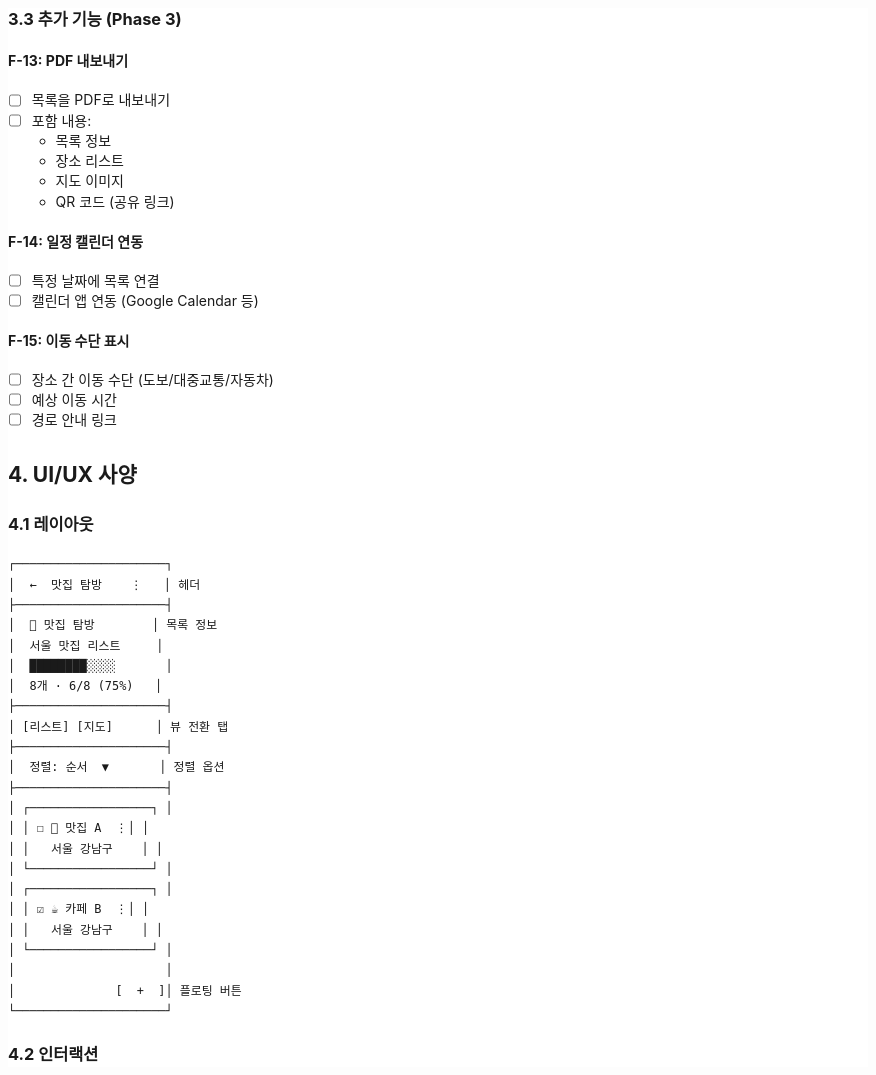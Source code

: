 ### 3.3 추가 기능 (Phase 3)

#### F-13: PDF 내보내기
- [ ] 목록을 PDF로 내보내기
- [ ] 포함 내용:
  - 목록 정보
  - 장소 리스트
  - 지도 이미지
  - QR 코드 (공유 링크)

#### F-14: 일정 캘린더 연동
- [ ] 특정 날짜에 목록 연결
- [ ] 캘린더 앱 연동 (Google Calendar 등)

#### F-15: 이동 수단 표시
- [ ] 장소 간 이동 수단 (도보/대중교통/자동차)
- [ ] 예상 이동 시간
- [ ] 경로 안내 링크

## 4. UI/UX 사양

### 4.1 레이아웃

```
┌─────────────────────┐
│  ←  맛집 탐방    ⋮   │ 헤더
├─────────────────────┤
│  🍔 맛집 탐방        │ 목록 정보
│  서울 맛집 리스트     │
│  ████████░░░░       │
│  8개 · 6/8 (75%)   │
├─────────────────────┤
│ [리스트] [지도]      │ 뷰 전환 탭
├─────────────────────┤
│  정렬: 순서  ▼       │ 정렬 옵션
├─────────────────────┤
│ ┌─────────────────┐ │
│ │ ☐ 🍝 맛집 A  ⋮│ │
│ │   서울 강남구    │ │
│ └─────────────────┘ │
│ ┌─────────────────┐ │
│ │ ☑ ☕ 카페 B  ⋮│ │
│ │   서울 강남구    │ │
│ └─────────────────┘ │
│                     │
│              [  +  ]│ 플로팅 버튼
└─────────────────────┘
```

### 4.2 인터랙션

.....

● Prompt
The material must be restated verbatim. Its pictures must be omitted.

● Answer to this exercise
Source code

: ### 3.3 추가 기능 (Phase 3)

#### F-13: PDF 내보내기
- [ ] 목록을 PDF로 내보내기
- [ ] 포함 내용:
  - 목록 정보
  - 장소 리스트
  - 지도 이미지
  - QR 코드 (공유 링크)

#### F-14: 일정 캘린더 연동
- [ ] 특정 날짜에 목록 연결
- [ ] 캘린더 앱 연동 (Google Calendar 등)

#### F-15: 이동 수단 표시
- [ ] 장소 간 이동 수단 (도보/대중교통/자동차)
- [ ] 예상 이동 시간
- [ ] 경로 안내 링크

## 4. UI/UX 사양

### 4.1 레이아웃

```
┌─────────────────────┐
│  ←  맛집 탐방    ⋮   │ 헤더
├─────────────────────┤
│  🍔 맛집 탐방        │ 목록 정보
│  서울 맛집 리스트     │
│  ████████░░░░       │
│  8개 · 6/8 (75%)   │
├─────────────────────┤
│ [리스트] [지도]      │ 뷰 전환 탭
├─────────────────────┤
│  정렬: 순서  ▼       │ 정렬 옵션
├─────────────────────┤
│ ┌─────────────────┐ │
│ │ ☐ 🍝 맛집 A  ⋮│ │
│ │   서울 강남구    │ │
│ └─────────────────┘ │
│ ┌─────────────────┐ │
│ │ ☑ ☕ 카페 B  ⋮│ │
│ │   서울 강남구    │ │
│ └─────────────────┘ │
│                     │
│              [  +  ]│ 플로팅 버튼
└─────────────────────┘
```

### 4.2 인터랙션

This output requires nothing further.